- Supplied records -
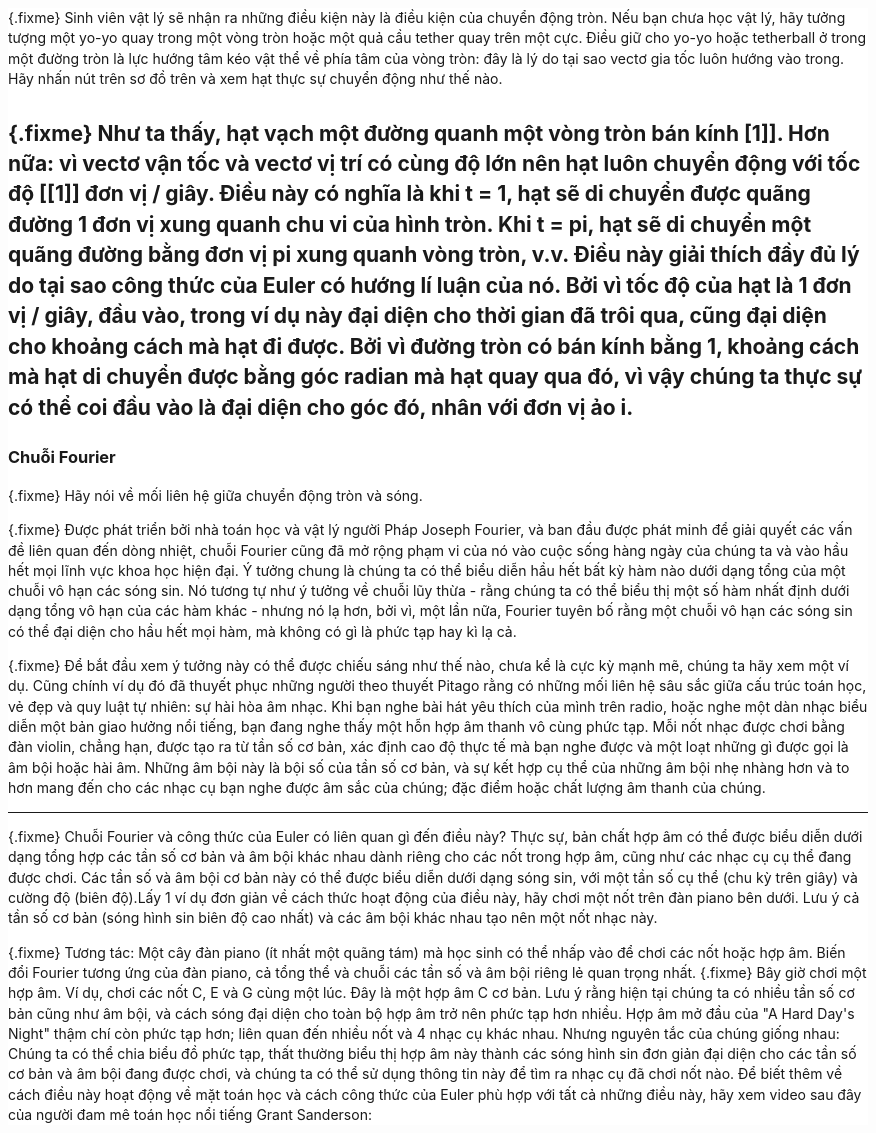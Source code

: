 {.fixme} Sinh viên vật lý sẽ nhận ra những điều kiện này là điều kiện của chuyển động tròn. Nếu bạn chưa học vật lý, hãy tưởng tượng một yo-yo quay trong một vòng tròn hoặc một quả cầu tether quay trên một cực. Điều giữ cho yo-yo hoặc tetherball ở trong một đường tròn là lực hướng tâm kéo vật thể về phía tâm của vòng tròn: đây là lý do tại sao vectơ gia tốc luôn hướng vào trong. Hãy nhấn nút trên sơ đồ trên và xem hạt thực sự chuyển động như thế nào.

{.fixme} Như ta thấy, hạt vạch một đường quanh một vòng tròn bán kính [1]]. Hơn nữa: vì vectơ vận tốc và vectơ vị trí có cùng độ lớn nên hạt luôn chuyển động với tốc độ [[1]] đơn vị / giây. Điều này có nghĩa là khi t = 1, hạt sẽ di chuyển được quãng đường 1 đơn vị xung quanh chu vi của hình tròn. Khi t = pi, hạt sẽ di chuyển một quãng đường bằng đơn vị pi xung quanh vòng tròn, v.v. Điều này giải thích đầy đủ lý do tại sao công thức của Euler có hướng lí luận của nó. Bởi vì tốc độ của hạt là 1 đơn vị / giây, đầu vào, trong ví dụ này đại diện cho thời gian đã trôi qua, cũng đại diện cho khoảng cách mà hạt đi được. Bởi vì đường tròn có bán kính bằng 1, khoảng cách mà hạt di chuyển được bằng góc radian mà hạt quay qua đó, vì vậy chúng ta thực sự có thể coi đầu vào là đại diện cho góc đó, nhân với đơn vị ảo i.
---

### Chuỗi Fourier 

{.fixme} Hãy nói về mối liên hệ giữa chuyển động tròn và sóng.

{.fixme} Được phát triển bởi nhà toán học và vật lý người Pháp Joseph Fourier, và ban đầu được phát minh để giải quyết các vấn đề liên quan đến dòng nhiệt, chuỗi Fourier cũng đã mở rộng phạm vi của nó vào cuộc sống hàng ngày của chúng ta và vào hầu hết mọi lĩnh vực khoa học hiện đại. Ý tưởng chung là chúng ta có thể biểu diễn hầu hết bất kỳ hàm nào dưới dạng tổng của một chuỗi vô hạn các sóng sin. Nó tương tự như ý tưởng về chuỗi lũy thừa - rằng chúng ta có thể biểu thị một số hàm nhất định dưới dạng tổng vô hạn của các hàm khác - nhưng nó lạ hơn, bởi vì, một lần nữa, Fourier tuyên bố rằng một chuỗi vô hạn các sóng sin có thể đại diện cho hầu hết mọi hàm, mà không có gì là phức tạp hay kì lạ cả.

{.fixme} Để bắt đầu xem ý tưởng này có thể được chiếu sáng như thế nào, chưa kể là cực kỳ mạnh mẽ, chúng ta hãy xem một ví dụ. Cũng chính ví dụ đó đã thuyết phục những người theo thuyết Pitago rằng có những mối liên hệ sâu sắc giữa cấu trúc toán học, vẻ đẹp và quy luật tự nhiên: sự hài hòa âm nhạc. Khi bạn nghe bài hát yêu thích của mình trên radio, hoặc nghe một dàn nhạc biểu diễn một bản giao hưởng nổi tiếng, bạn đang nghe thấy một hỗn hợp âm thanh vô cùng phức tạp. Mỗi nốt nhạc được chơi bằng đàn violin, chẳng hạn, được tạo ra từ tần số cơ bản, xác định cao độ thực tế mà bạn nghe được và một loạt những gì được gọi là âm bội hoặc hài âm. Những âm bội này là bội số của tần số cơ bản, và sự kết hợp cụ thể của những âm bội nhẹ nhàng hơn và to hơn mang đến cho các nhạc cụ bạn nghe được âm sắc của chúng; đặc điểm hoặc chất lượng âm thanh của chúng.

---

{.fixme} Chuỗi Fourier và công thức của Euler có liên quan gì đến điều này? Thực sự,  bản chất hợp âm có thể được biểu diễn dưới dạng tổng hợp các tần số cơ bản và âm bội khác nhau dành riêng cho các nốt trong hợp âm, cũng như các nhạc cụ cụ thể đang được chơi. Các tần số và âm bội cơ bản này có thể được biểu diễn dưới dạng sóng sin, với một tần số cụ thể (chu kỳ trên giây) và cường độ (biên độ).Lấy 1 ví dụ đơn giản về cách thức hoạt động của điều này, hãy chơi một nốt trên đàn piano bên dưới. Lưu ý cả tần số cơ bản (sóng hình sin biên độ cao nhất) và các âm bội khác nhau tạo nên một nốt nhạc này.

{.fixme} Tương tác: Một cây đàn piano (ít nhất một quãng tám) mà học sinh có thể nhấp vào để chơi các nốt hoặc hợp âm.
Biến đổi Fourier tương ứng của đàn piano, cả tổng thể và chuỗi các tần số và âm bội riêng lẻ quan trọng nhất.
{.fixme} Bây giờ chơi một hợp âm. Ví dụ, chơi các nốt C, E và G cùng một lúc. Đây là một hợp âm C cơ bản. Lưu ý rằng hiện tại chúng ta có nhiều tần số cơ bản cũng như âm bội, và cách sóng đại diện cho toàn bộ hợp âm trở nên phức tạp hơn nhiều. Hợp âm mở đầu của "A Hard Day's Night" thậm chí còn phức tạp hơn; liên quan đến nhiều nốt và 4 nhạc cụ khác nhau. Nhưng nguyên tắc của chúng  giống nhau: Chúng ta có thể chia biểu đồ phức tạp, thất thường biểu thị hợp âm này thành các sóng hình sin đơn giản đại diện cho các tần số cơ bản và âm bội đang được chơi, và chúng ta có thể sử dụng thông tin này để tìm ra nhạc cụ đã chơi nốt nào. Để biết thêm về cách điều này hoạt động về mặt toán học và cách công thức của Euler phù hợp với tất cả những điều này, hãy xem video sau đây của người đam mê toán học nổi tiếng Grant Sanderson:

- Aim of the task -
The line containing "như thế nào." marks the end: retype every line from the first one in the listing up to and including it, without pictures.

- Written response -
Source code

: {.fixme} Sinh viên vật lý sẽ nhận ra những điều kiện này là điều kiện của chuyển động tròn. Nếu bạn chưa học vật lý, hãy tưởng tượng một yo-yo quay trong một vòng tròn hoặc một quả cầu tether quay trên một cực. Điều giữ cho yo-yo hoặc tetherball ở trong một đường tròn là lực hướng tâm kéo vật thể về phía tâm của vòng tròn: đây là lý do tại sao vectơ gia tốc luôn hướng vào trong. Hãy nhấn nút trên sơ đồ trên và xem hạt thực sự chuyển động như thế nào.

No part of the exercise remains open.